1- Babaannem ölürken alâmetler uygundu. Günâhı varsa Cehenneme girer mi?
Ehl-i sünnet itikâdında olan bir kimse, [eğer küfür pisliği yoksa] Cehenneme girmez. Ehl-i sünnet itikâdında olduğu hâlde Cehenneme girerse mutlaka bir küfür pisliği var demektir. Dünyâda ona tövbe etmemiştir. Günâhı varsa, o günâhları sebebi ile cenâb-ı Hak, kabirde azâb eder, mahşerde bekletir ve netice itibâri ile Cehenneme göndermeden Cennete gider.
2- Bir hanım olarak, namâzda, ezânda kullanılan hoparlörde, biz nasıl hareket edeceğiz?
Sakınabildiğimiz kadar sakınacağız. Erkekler câmiye gidince en ön safda durur. Zaten kadınların câmiye gitmesi emredilmemiştir. Kadınlara ezân okuması da emredilmemiştir. Vakit girdiğinden eminseniz, namâzınızı kılacaksınız.

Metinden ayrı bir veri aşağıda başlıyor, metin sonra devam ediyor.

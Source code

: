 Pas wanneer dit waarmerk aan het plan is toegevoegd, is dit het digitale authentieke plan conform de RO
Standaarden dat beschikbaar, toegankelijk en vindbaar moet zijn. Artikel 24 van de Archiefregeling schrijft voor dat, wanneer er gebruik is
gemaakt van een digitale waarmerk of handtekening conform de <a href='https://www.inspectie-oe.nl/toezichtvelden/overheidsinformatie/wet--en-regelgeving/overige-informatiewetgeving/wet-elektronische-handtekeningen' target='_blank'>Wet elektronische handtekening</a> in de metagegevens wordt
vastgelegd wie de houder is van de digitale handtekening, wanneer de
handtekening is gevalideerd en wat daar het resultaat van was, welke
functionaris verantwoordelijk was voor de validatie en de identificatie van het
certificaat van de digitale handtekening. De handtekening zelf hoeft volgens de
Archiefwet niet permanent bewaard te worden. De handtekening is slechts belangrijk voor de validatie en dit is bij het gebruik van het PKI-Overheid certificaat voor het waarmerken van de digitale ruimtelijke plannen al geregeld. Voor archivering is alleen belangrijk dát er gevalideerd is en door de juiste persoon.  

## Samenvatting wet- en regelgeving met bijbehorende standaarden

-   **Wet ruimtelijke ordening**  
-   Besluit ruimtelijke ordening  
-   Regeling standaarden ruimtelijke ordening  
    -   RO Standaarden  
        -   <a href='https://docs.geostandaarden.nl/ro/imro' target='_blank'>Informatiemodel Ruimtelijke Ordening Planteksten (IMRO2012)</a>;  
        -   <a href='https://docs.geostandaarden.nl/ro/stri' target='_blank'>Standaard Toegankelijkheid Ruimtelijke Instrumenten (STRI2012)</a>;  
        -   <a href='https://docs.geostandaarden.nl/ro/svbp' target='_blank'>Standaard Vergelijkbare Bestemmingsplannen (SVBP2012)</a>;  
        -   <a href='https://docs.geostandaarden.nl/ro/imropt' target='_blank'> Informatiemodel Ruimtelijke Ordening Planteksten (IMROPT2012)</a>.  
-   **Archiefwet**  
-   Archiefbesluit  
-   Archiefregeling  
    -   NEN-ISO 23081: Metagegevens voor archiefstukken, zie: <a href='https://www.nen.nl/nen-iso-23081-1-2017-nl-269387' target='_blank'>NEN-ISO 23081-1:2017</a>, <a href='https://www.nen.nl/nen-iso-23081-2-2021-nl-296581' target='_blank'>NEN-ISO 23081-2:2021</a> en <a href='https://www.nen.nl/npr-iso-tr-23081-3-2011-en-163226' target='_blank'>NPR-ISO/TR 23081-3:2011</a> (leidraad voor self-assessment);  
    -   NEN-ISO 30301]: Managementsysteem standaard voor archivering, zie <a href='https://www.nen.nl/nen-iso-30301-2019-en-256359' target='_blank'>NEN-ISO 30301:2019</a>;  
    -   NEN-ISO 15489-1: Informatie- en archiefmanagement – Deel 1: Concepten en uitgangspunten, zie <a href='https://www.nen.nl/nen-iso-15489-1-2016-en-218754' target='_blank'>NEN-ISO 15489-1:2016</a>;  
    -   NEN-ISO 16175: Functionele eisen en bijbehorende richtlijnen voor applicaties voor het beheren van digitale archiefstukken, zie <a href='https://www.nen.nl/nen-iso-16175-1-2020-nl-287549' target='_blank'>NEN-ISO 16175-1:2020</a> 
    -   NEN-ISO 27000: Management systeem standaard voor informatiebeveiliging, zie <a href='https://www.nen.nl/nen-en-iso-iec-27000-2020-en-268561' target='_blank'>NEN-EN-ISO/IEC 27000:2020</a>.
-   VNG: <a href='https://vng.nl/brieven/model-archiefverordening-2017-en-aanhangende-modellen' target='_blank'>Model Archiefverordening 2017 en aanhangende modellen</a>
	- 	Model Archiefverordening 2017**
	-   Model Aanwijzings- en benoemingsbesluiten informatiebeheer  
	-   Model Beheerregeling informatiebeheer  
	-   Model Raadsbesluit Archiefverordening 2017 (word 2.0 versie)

3- Devamlı sûretle akıntısı olan bir hanım nasıl hareket edecek?
Hanefî mezhebinde olan, on gününü hayz kabul edecek. Onbeş gününü temiz kabul edecek. Düzelene kadar bu şekilde böyle devam edecek.
4- Müzik âleti bulunan odada nâmaz kılınır mı?
Mekrûhdur, buyuruluyor. Başka yer yoksa [kilisede bile] kılınabiliyor.
5- Şâfiî mezhebindeyim. Nasıl bir ilmihâl kitâbı almalıyım?
Piyâsada bayağı şâfiî ilmihâli var, ama mufassalı [tafsîlâtlı olarak anlatanı] eski Urfa müftüsü Halil Gönenç hocanın, (Büyük Şafii İlmihali) diye var. Bizim bugüne kadarki gördüğümüz, latin harfleri ile yazılmış olan şafiî ilmihâlleri içerisinde en genişidir. Bunun dışında belki vardır, ama biz görmedik.
Hakîkat Kitâbevinin yayınlamış olduğu (İslâm Ahlâkı) kitâbının, (Huccet-ül-islâm) ilmihâli kısmının son maddelerinde şâfiî mezhebinin gusül, abdest ve namâzı, ana hatları itibâri ile anlatılıyor. Buradaki bilgiler sağlamdır, istifâde edilebilir.
Atâ-i Horasânî “rahmetullahi teâlâ aleyh” buyuruyorlar ki: Dünyânın sıkıntısı geçicidir. İnsan bir gün sıkıntı ile karşılaşır. Öbür gün, o sıkıntıdan kurtulabilir. Fakat ya âhiretin devamlı olan dayanılmaz acı ve ızdıraplarına yakalanırsak, hâlimiz nice olur?